11. Le régime fiscal tient compte des risques et des coûts énormes des projets d'exploitation des sables pétrolifères, en particulier au cours des premières années, alors que la technologie se développait et que les coûts de fonctionnement étaient plus élevés que le prix de vente du produit. Comme l'indique le tableau 2, la province de l'Alberta impose des taux de redevance plus bas au cours des premières années d'un projet de sables pétrolifères qu'il ne le fait pour l'exploitation du pétrole conventionnel et du gaz.

Les taxes d'accise

12. Les consommateurs paient de nombreuses taxes sur les carburants pour les véhicules et le matériel : les taxes d'accise fédérales et provinciales, la taxe fédérale sur les produits et services et, dans certains cas, des taxes de vente provinciales.

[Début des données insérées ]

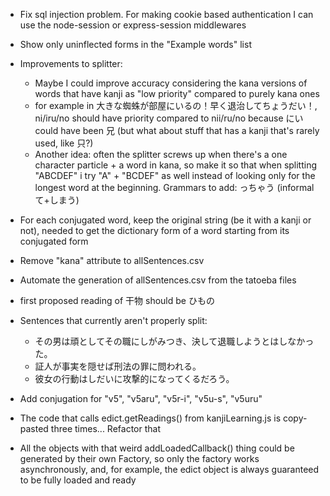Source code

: - Fix sql injection problem. For making cookie based authentication I can use the node-session or express-session middlewares
- Show only uninflected forms in the "Example words" list
- Improvements to splitter:
    - Maybe I could improve accuracy considering the kana versions of words that have kanji as "low priority" compared to purely kana ones
    - for example in 大きな蜘蛛が部屋にいるの！早く退治してちょうだい！, ni/iru/no should have priority compared to nii/ru/no because にい could have been 兄 (but what about stuff that has a kanji that's rarely used, like 只?)
    - Another idea: often the splitter screws up when there's a one character particle + a word in kana, so make it so that when splitting "ABCDEF" i try "A" + "BCDEF" as well instead of looking only for the longest word at the beginning.
Grammars to add:
っちゃう (informal て+しまう)
- For each conjugated word, keep the original string (be it with a kanji or not), needed to get the dictionary form of a word starting from its conjugated form
- Remove "kana" attribute to allSentences.csv
- Automate the generation of allSentences.csv from the tatoeba files

- first proposed reading of 干物 should be ひもの

- Sentences that currently aren't properly split:
    - その男は頑としてその職にしがみつき、決して退職しようとはしなかった。
    - 証人が事実を隠せば刑法の罪に問われる。
    - 彼女の行動はしだいに攻撃的になってくるだろう。

- Add conjugation for "v5", "v5aru", "v5r-i", "v5u-s", "v5uru" 
- The code that calls edict.getReadings() from kanjiLearning.js is copy-pasted three times... Refactor that

- All the objects with that weird addLoadedCallback() thing could be generated by their own Factory, so only the factory works asynchronously, and, for example, the edict object is always guaranteed to be fully loaded and ready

Les consommateurs qui achètent des véhicules à haut rendement énergétique bénéficient d'une réduction réelle sur l'ensemble des taxes d'accise qu'ils auraient payé. Les carburants de remplacement, comme l'éthanol produit à partir d'énergies renouvelables, le propane, le gaz naturel comprimé et le méthanol, sont exonérés de la taxe d'accise. Dans le cas des carburants mélangés, l'exemption de la taxe ne s'applique qu'à la partie « carburant » du produit.